■ YOUR OBJECTIVE
Which lines run from the one containing "from the org |" to the end of the entries? Quote them exactly, and nothing else.
--- SUPPLIED RECORDS Enclosed Below ---
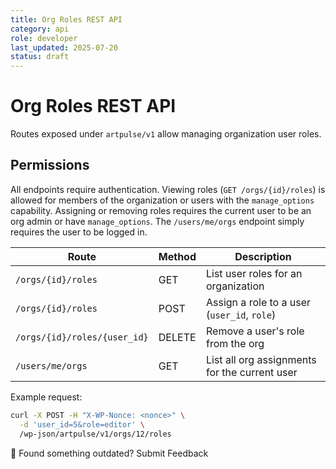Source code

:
 ```yaml
---
title: Org Roles REST API
category: api
role: developer
last_updated: 2025-07-20
status: draft
---
```


# Org Roles REST API

Routes exposed under `artpulse/v1` allow managing organization user roles.

## Permissions

All endpoints require authentication. Viewing roles (`GET /orgs/{id}/roles`) is
allowed for members of the organization or users with the `manage_options`
capability. Assigning or removing roles requires the current user to be an org
admin or have `manage_options`. The `/users/me/orgs` endpoint simply requires the
user to be logged in.

| Route | Method | Description |
|-------|--------|-------------|
| `/orgs/{id}/roles` | GET | List user roles for an organization |
| `/orgs/{id}/roles` | POST | Assign a role to a user (`user_id`, `role`) |
| `/orgs/{id}/roles/{user_id}` | DELETE | Remove a user's role from the org |
| `/users/me/orgs` | GET | List all org assignments for the current user |

Example request:

```bash
curl -X POST -H "X-WP-Nonce: <nonce>" \
  -d 'user_id=5&role=editor' \
  /wp-json/artpulse/v1/orgs/12/roles
```

💬 Found something outdated? Submit Feedback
--- End of Enclosed SUPPLIED RECORDS ---
■ RESULT OF THE EXERCISE
| `/orgs/{id}/roles/{user_id}` | DELETE | Remove a user's role from the org |
| `/users/me/orgs` | GET | List all org assignments for the current user |

Example request:

```bash
curl -X POST -H "X-WP-Nonce: <nonce>" \
  -d 'user_id=5&role=editor' \
  /wp-json/artpulse/v1/orgs/12/roles
```

💬 Found something outdated? Submit Feedback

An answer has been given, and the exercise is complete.